Steuben and DeKalb counties’ education levels beat the average of the 92 counties, 46.7 percent, as well as the median county rate of 45.1 percent, while Noble and LaGrange counties both lag behind.
Educational attainment is noteworthy because higher education is strongly correlated with higher wages.
In Indiana, median wages for Hoosiers with a high school diploma is about $30,000. Wages increase to about $32,000 for people with some college education or an associate degree, and then rise to $40,000-$42,000 for people with bachelor’s degrees.
That’s not to say a college degree is necessary for employment; it’s quite the contrary in the region, where many employers will hire workers for entry-level positions when they’re right out of high school.
But increasingly employers are looking for some type of further education, said Jim Walmsley, director of Impact Institute, which provides vocational training to students from a dozen high schools in the region.
“I think the high school diploma certainly is enough, but people need to be prepared to go beyond that,” Walmsley said. “Something beyond high school, I think, is really a requirement.
“This is not about a four-year degree for everyone. This is about something that provides a level of skill that business and industry is looking for,” he said.
There are plenty of jobs in industry where workers can earn high wages — higher even than a lot of jobs people with a bachelor’s degree would get out of school. But they’re jobs that require an additional level of training beyond an entry-level factory gig.

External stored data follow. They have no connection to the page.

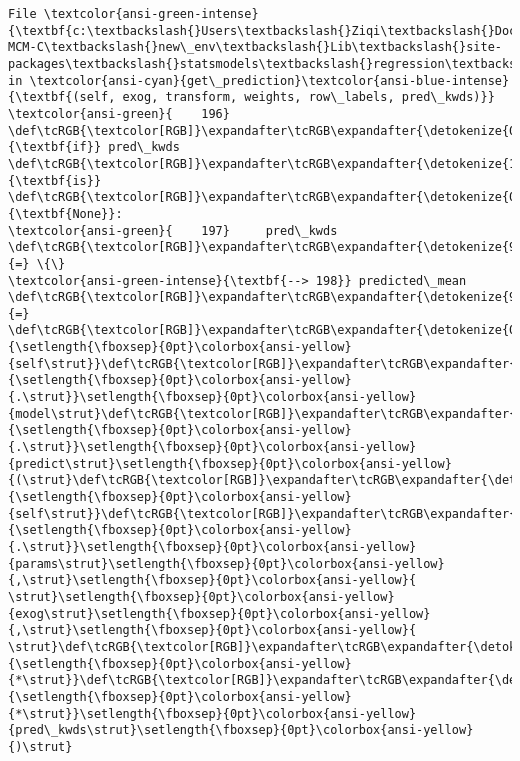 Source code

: \documentclass[11pt]{article}
\begin{document}
\begin{Verbatim}[commandchars=\\\{\}, frame=single, framerule=2mm, rulecolor=\color{outerrorbackground}]
File \textcolor{ansi-green-intense}{\textbf{c:\textbackslash{}Users\textbackslash{}Ziqi\textbackslash{}Documents\textbackslash{}Python\textbackslash{}2025-MCM-C\textbackslash{}new\_env\textbackslash{}Lib\textbackslash{}site-packages\textbackslash{}statsmodels\textbackslash{}regression\textbackslash{}\_prediction.py:198}}, in \textcolor{ansi-cyan}{get\_prediction}\textcolor{ansi-blue-intense}{\textbf{(self, exog, transform, weights, row\_labels, pred\_kwds)}}
\textcolor{ansi-green}{    196} \def\tcRGB{\textcolor[RGB]}\expandafter\tcRGB\expandafter{\detokenize{0,135,0}}{\textbf{if}} pred\_kwds \def\tcRGB{\textcolor[RGB]}\expandafter\tcRGB\expandafter{\detokenize{175,0,255}}{\textbf{is}} \def\tcRGB{\textcolor[RGB]}\expandafter\tcRGB\expandafter{\detokenize{0,135,0}}{\textbf{None}}:
\textcolor{ansi-green}{    197}     pred\_kwds \def\tcRGB{\textcolor[RGB]}\expandafter\tcRGB\expandafter{\detokenize{98,98,98}}{=} \{\}
\textcolor{ansi-green-intense}{\textbf{--> 198}} predicted\_mean \def\tcRGB{\textcolor[RGB]}\expandafter\tcRGB\expandafter{\detokenize{98,98,98}}{=} \def\tcRGB{\textcolor[RGB]}\expandafter\tcRGB\expandafter{\detokenize{0,135,0}}{\setlength{\fboxsep}{0pt}\colorbox{ansi-yellow}{self\strut}}\def\tcRGB{\textcolor[RGB]}\expandafter\tcRGB\expandafter{\detokenize{98,98,98}}{\setlength{\fboxsep}{0pt}\colorbox{ansi-yellow}{.\strut}}\setlength{\fboxsep}{0pt}\colorbox{ansi-yellow}{model\strut}\def\tcRGB{\textcolor[RGB]}\expandafter\tcRGB\expandafter{\detokenize{98,98,98}}{\setlength{\fboxsep}{0pt}\colorbox{ansi-yellow}{.\strut}}\setlength{\fboxsep}{0pt}\colorbox{ansi-yellow}{predict\strut}\setlength{\fboxsep}{0pt}\colorbox{ansi-yellow}{(\strut}\def\tcRGB{\textcolor[RGB]}\expandafter\tcRGB\expandafter{\detokenize{0,135,0}}{\setlength{\fboxsep}{0pt}\colorbox{ansi-yellow}{self\strut}}\def\tcRGB{\textcolor[RGB]}\expandafter\tcRGB\expandafter{\detokenize{98,98,98}}{\setlength{\fboxsep}{0pt}\colorbox{ansi-yellow}{.\strut}}\setlength{\fboxsep}{0pt}\colorbox{ansi-yellow}{params\strut}\setlength{\fboxsep}{0pt}\colorbox{ansi-yellow}{,\strut}\setlength{\fboxsep}{0pt}\colorbox{ansi-yellow}{ \strut}\setlength{\fboxsep}{0pt}\colorbox{ansi-yellow}{exog\strut}\setlength{\fboxsep}{0pt}\colorbox{ansi-yellow}{,\strut}\setlength{\fboxsep}{0pt}\colorbox{ansi-yellow}{ \strut}\def\tcRGB{\textcolor[RGB]}\expandafter\tcRGB\expandafter{\detokenize{98,98,98}}{\setlength{\fboxsep}{0pt}\colorbox{ansi-yellow}{*\strut}}\def\tcRGB{\textcolor[RGB]}\expandafter\tcRGB\expandafter{\detokenize{98,98,98}}{\setlength{\fboxsep}{0pt}\colorbox{ansi-yellow}{*\strut}}\setlength{\fboxsep}{0pt}\colorbox{ansi-yellow}{pred\_kwds\strut}\setlength{\fboxsep}{0pt}\colorbox{ansi-yellow}{)\strut}

\end{Verbatim}
\end{document}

Welders, for example, are in high demand and earn high wages. But in order to get a welding job, an employer is going to want to know that a person has completed welding training.
Some high school students are able to get that training through vocational courses at Impact Institute, but even then they may need to pursue a further training course or use credits from some dual-credit Ivy Tech courses to complete a two-year degree in order to secure a better job, Walmsley said.
“It’s about matching a skill set with the job, I think, and not just taking a broad stroke view of, ‘Well, if I go to college, I’ll make more money in my lifetime,’” Walmsley said.
The task of “leveling up” Indiana’s workforce is one plank of Gov. Eric Holcomb’s 2018 agenda. While the governor wants schools to give students more STEM education and job skills, the state is also seeking to increase options for adult education and work training.
“Students should graduate from high school ready to go to college, pursue meaningful training and employment in a field of their choice, or with skills to go directly into a quality job,” according to the 2018 Next Level agenda. “Working age adults should be connected to education and career training that is aligned to industry needs and leads directly to employment.”
Increasingly, the task of getting people ready to pursue education beyond high school is starting in K-12, as schools prod students to think about careers.
For example, schools will program in activities that highlight and celebrate the educational achievements of their own staff, such as by encouraging teachers to hang up decorations and tailor some assignments around their alma maters.
In East Noble School Corp., for example, the No Excuses University program is a way to expose youngsters to the idea of education beyond high school and to work on building “soft skills,” like promptness, critical thinking, communication and collaboration with others and work ethic.
Again, that doesn’t necessarily mean a four-year degree, but it means looking into the future at least a little and discovering what it would take for a student to achieve whatever her or his current dream job is, Avilla Elementary School Principal Dave Pine said.
“We set goals and ask our kids to think about what they need to meet those goals. Going to college isn’t necessarily a goal, but the skill sets and habits that need to be formed have to be formed at a young age,” Pine said.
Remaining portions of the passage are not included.